February 11, 2026
From Demo Day to democracy sway
Y Combinator CEO Garry Tan launches dark-money group to influence CA politics
Silicon Valley boss sparks 'do-not-vote' list jokes as fears of dark money explode
TLDR: Y Combinator CEO Garry Tan launched Garry’s List, a 501(c)(4) group that can spend anonymous money to influence California elections. Comments lit up with jokes about using it as a reverse voter guide, fears of AI-fueled astroturfing, and broad anger that wealthy tech leaders can buy political clout.

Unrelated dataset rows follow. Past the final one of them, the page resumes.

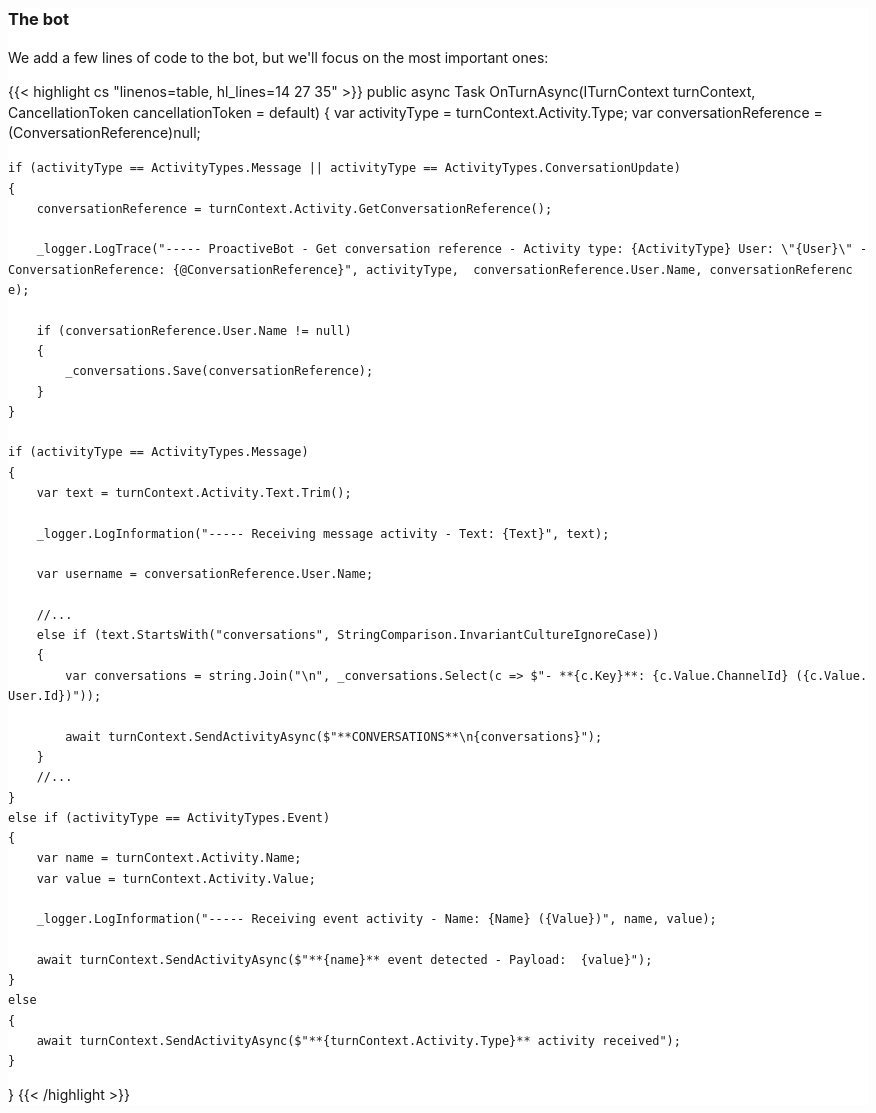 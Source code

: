 ### The bot

We add a few lines of code to the bot, but we'll focus on the most important ones:

{{< highlight cs "linenos=table, hl_lines=14 27 35" >}}
public async Task OnTurnAsync(ITurnContext turnContext, CancellationToken cancellationToken = default)
{
    var activityType = turnContext.Activity.Type;
    var conversationReference = (ConversationReference)null;

    if (activityType == ActivityTypes.Message || activityType == ActivityTypes.ConversationUpdate)
    {
        conversationReference = turnContext.Activity.GetConversationReference();

        _logger.LogTrace("----- ProactiveBot - Get conversation reference - Activity type: {ActivityType} User: \"{User}\" - ConversationReference: {@ConversationReference}", activityType,  conversationReference.User.Name, conversationReference);

        if (conversationReference.User.Name != null)
        {
            _conversations.Save(conversationReference);
        }
    }

    if (activityType == ActivityTypes.Message)
    {
        var text = turnContext.Activity.Text.Trim();

        _logger.LogInformation("----- Receiving message activity - Text: {Text}", text);

        var username = conversationReference.User.Name;

        //...
        else if (text.StartsWith("conversations", StringComparison.InvariantCultureIgnoreCase))
        {
            var conversations = string.Join("\n", _conversations.Select(c => $"- **{c.Key}**: {c.Value.ChannelId} ({c.Value.User.Id})"));

            await turnContext.SendActivityAsync($"**CONVERSATIONS**\n{conversations}");
        }
        //...
    }
    else if (activityType == ActivityTypes.Event)
    {
        var name = turnContext.Activity.Name;
        var value = turnContext.Activity.Value;

        _logger.LogInformation("----- Receiving event activity - Name: {Name} ({Value})", name, value);

        await turnContext.SendActivityAsync($"**{name}** event detected - Payload:  {value}");
    }
    else
    {
        await turnContext.SendActivityAsync($"**{turnContext.Activity.Type}** activity received");
    }
}
{{< /highlight >}}
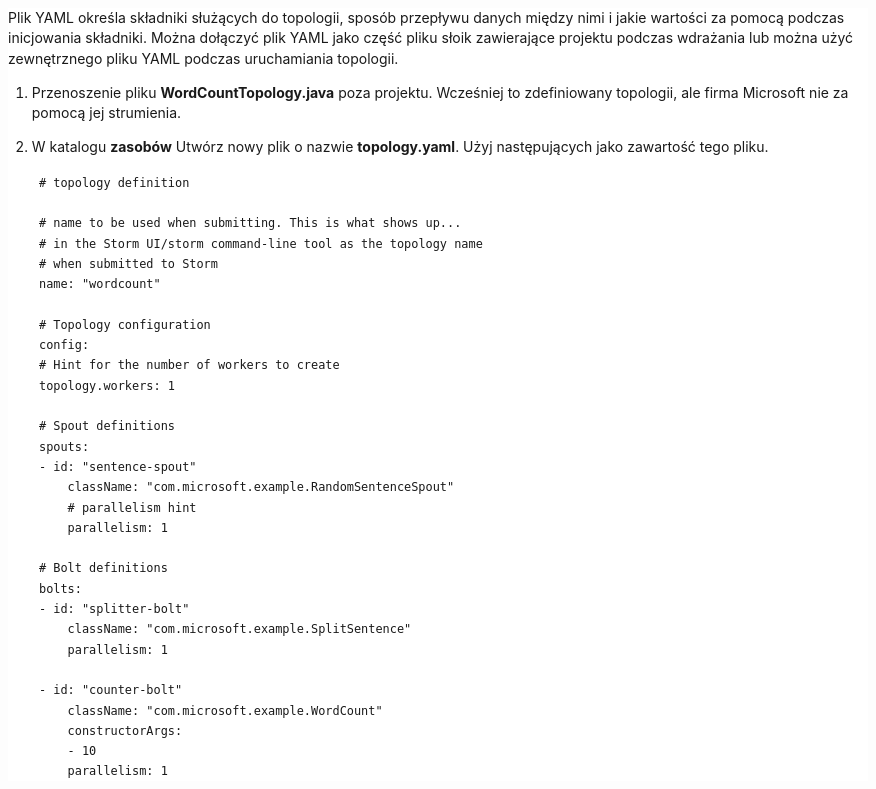 Plik YAML określa składniki służących do topologii, sposób przepływu danych między nimi i jakie wartości za pomocą podczas inicjowania składniki. Można dołączyć plik YAML jako część pliku słoik zawierające projektu podczas wdrażania lub można użyć zewnętrznego pliku YAML podczas uruchamiania topologii.

1. Przenoszenie pliku __WordCountTopology.java__ poza projektu. Wcześniej to zdefiniowany topologii, ale firma Microsoft nie za pomocą jej strumienia.

2. W katalogu __zasobów__ Utwórz nowy plik o nazwie __topology.yaml__. Użyj następujących jako zawartość tego pliku.

        # topology definition

        # name to be used when submitting. This is what shows up...
        # in the Storm UI/storm command-line tool as the topology name
        # when submitted to Storm
        name: "wordcount"

        # Topology configuration
        config:
        # Hint for the number of workers to create
        topology.workers: 1

        # Spout definitions
        spouts:
        - id: "sentence-spout"
            className: "com.microsoft.example.RandomSentenceSpout"
            # parallelism hint
            parallelism: 1

        # Bolt definitions
        bolts:
        - id: "splitter-bolt"
            className: "com.microsoft.example.SplitSentence"
            parallelism: 1

        - id: "counter-bolt"
            className: "com.microsoft.example.WordCount"
            constructorArgs:
            - 10
            parallelism: 1

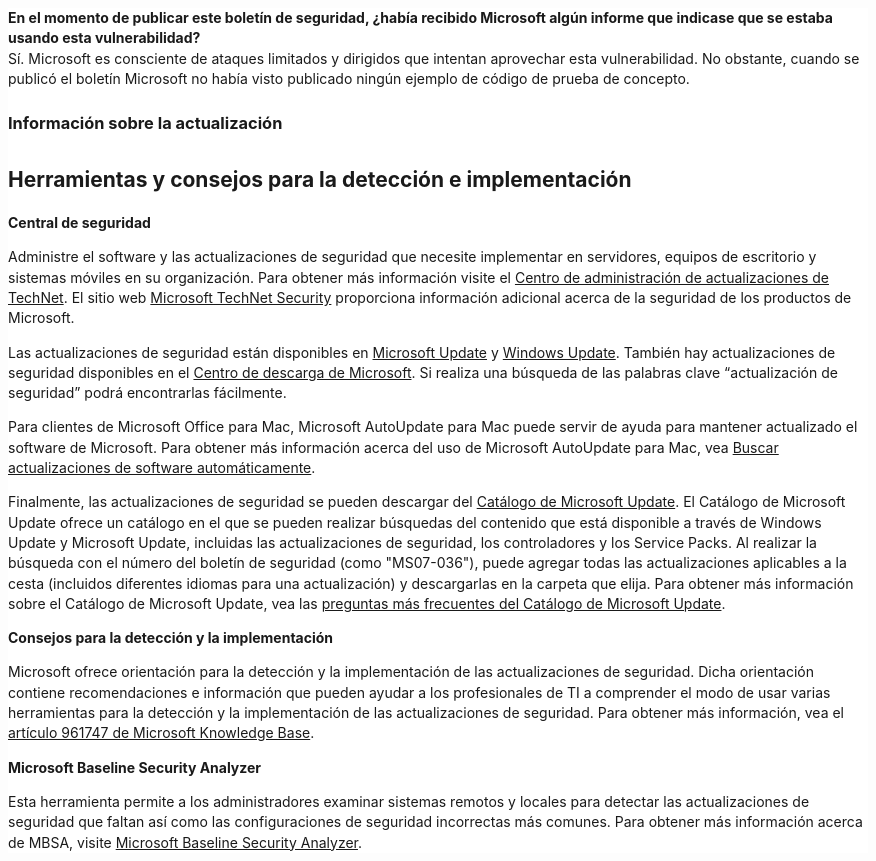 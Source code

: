**En el momento de publicar este boletín de seguridad, ¿había recibido Microsoft algún informe que indicase que se estaba usando esta vulnerabilidad?**  
Sí. Microsoft es consciente de ataques limitados y dirigidos que intentan aprovechar esta vulnerabilidad. No obstante, cuando se publicó el boletín Microsoft no había visto publicado ningún ejemplo de código de prueba de concepto.

### Información sobre la actualización

Herramientas y consejos para la detección e implementación
----------------------------------------------------------

**Central de seguridad**

Administre el software y las actualizaciones de seguridad que necesite implementar en servidores, equipos de escritorio y sistemas móviles en su organización. Para obtener más información visite el [Centro de administración de actualizaciones de TechNet](http://technet.microsoft.com/es-es/updatemanagement/bb245732). El sitio web [Microsoft TechNet Security](http://technet.microsoft.com/es-es/security/default.aspx) proporciona información adicional acerca de la seguridad de los productos de Microsoft.

Las actualizaciones de seguridad están disponibles en [Microsoft Update](http://go.microsoft.com/fwlink/?linkid=40747) y [Windows Update](http://go.microsoft.com/fwlink/?linkid=21130). También hay actualizaciones de seguridad disponibles en el [Centro de descarga de Microsoft](http://go.microsoft.com/fwlink/?linkid=21129). Si realiza una búsqueda de las palabras clave “actualización de seguridad” podrá encontrarlas fácilmente.

Para clientes de Microsoft Office para Mac, Microsoft AutoUpdate para Mac puede servir de ayuda para mantener actualizado el software de Microsoft. Para obtener más información acerca del uso de Microsoft AutoUpdate para Mac, vea [Buscar actualizaciones de software automáticamente](http://mac2.microsoft.com/help/office/14/en-us/word/item/ffe35357-8f25-4df8-a0a3-c258526c64ea).

Finalmente, las actualizaciones de seguridad se pueden descargar del [Catálogo de Microsoft Update](http://go.microsoft.com/fwlink/?linkid=96155). El Catálogo de Microsoft Update ofrece un catálogo en el que se pueden realizar búsquedas del contenido que está disponible a través de Windows Update y Microsoft Update, incluidas las actualizaciones de seguridad, los controladores y los Service Packs. Al realizar la búsqueda con el número del boletín de seguridad (como "MS07-036"), puede agregar todas las actualizaciones aplicables a la cesta (incluidos diferentes idiomas para una actualización) y descargarlas en la carpeta que elija. Para obtener más información sobre el Catálogo de Microsoft Update, vea las [preguntas más frecuentes del Catálogo de Microsoft Update](http://go.microsoft.com/fwlink/?linkid=97900).

**Consejos para la detección y la implementación**

Microsoft ofrece orientación para la detección y la implementación de las actualizaciones de seguridad. Dicha orientación contiene recomendaciones e información que pueden ayudar a los profesionales de TI a comprender el modo de usar varias herramientas para la detección y la implementación de las actualizaciones de seguridad. Para obtener más información, vea el [artículo 961747 de Microsoft Knowledge Base](http://support.microsoft.com/kb/961747).

**Microsoft Baseline Security Analyzer**

Esta herramienta permite a los administradores examinar sistemas remotos y locales para detectar las actualizaciones de seguridad que faltan así como las configuraciones de seguridad incorrectas más comunes. Para obtener más información acerca de MBSA, visite [Microsoft Baseline Security Analyzer](http://technet.microsoft.com/es-es/security/cc184924.aspx).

Silicon Valley lightning rod Garry Tan just dropped a political bomb: a new 501(c)(4) group called Garry’s List that he says will ‘educate voters’ across California. Translation the internet heard: a dark money vehicle where donors stay anonymous while the org can spend on candidates, ballot measures, voter guides, ads, and even training future politicians. The site’s blog came out swinging, blasting unions, slamming a San Francisco teachers’ strike, and denouncing a proposed billionaire tax. Mission Local has the receipts and the community has thoughts — lots of them here.
Commenters wasted no time turning it into a meme. One joked it’s basically a handy ‘do-not-vote’ cheat sheet. Another groaned they ‘hate to see tech leaders getting into politics.’ The spiciest camp says the site reads like ‘straight up AI slop,’ warning of an AI-fueled astroturfing era where slick ops shape elections. Others took a bigger swing at the system itself: ‘rich people have too much influence’ and ‘we need to get money out of politics,’ even if they agree with some of Tan’s policy vibes. A conspiracy-tinged thread predicted he’s gearing up to target Rep. Ro Khanna over wealth taxes. In short, Tan wanted parallel media; he just sparked a parallel internet fire. The vibes? Outrage, eye-rolls, and a lot of popcorn
Key Points
- •Garry Tan launched a 501(c)(4) nonprofit, Garry’s List, to influence California politics via voter education and advocacy.
- •As a 501(c)(4), the group can spend directly on candidates and ballot measures and accept anonymous donor support for causes.
- •Planned activities include voter guides, events, advertising, and training programs for future elected officials.
- •Garry’s List also operates as a media effort, with blog posts criticizing public-sector unions, a teachers’ strike, and a proposed billionaire tax.
- •Tan frames the initiative as promoting innovation, economic growth, jobs, and affordability in California.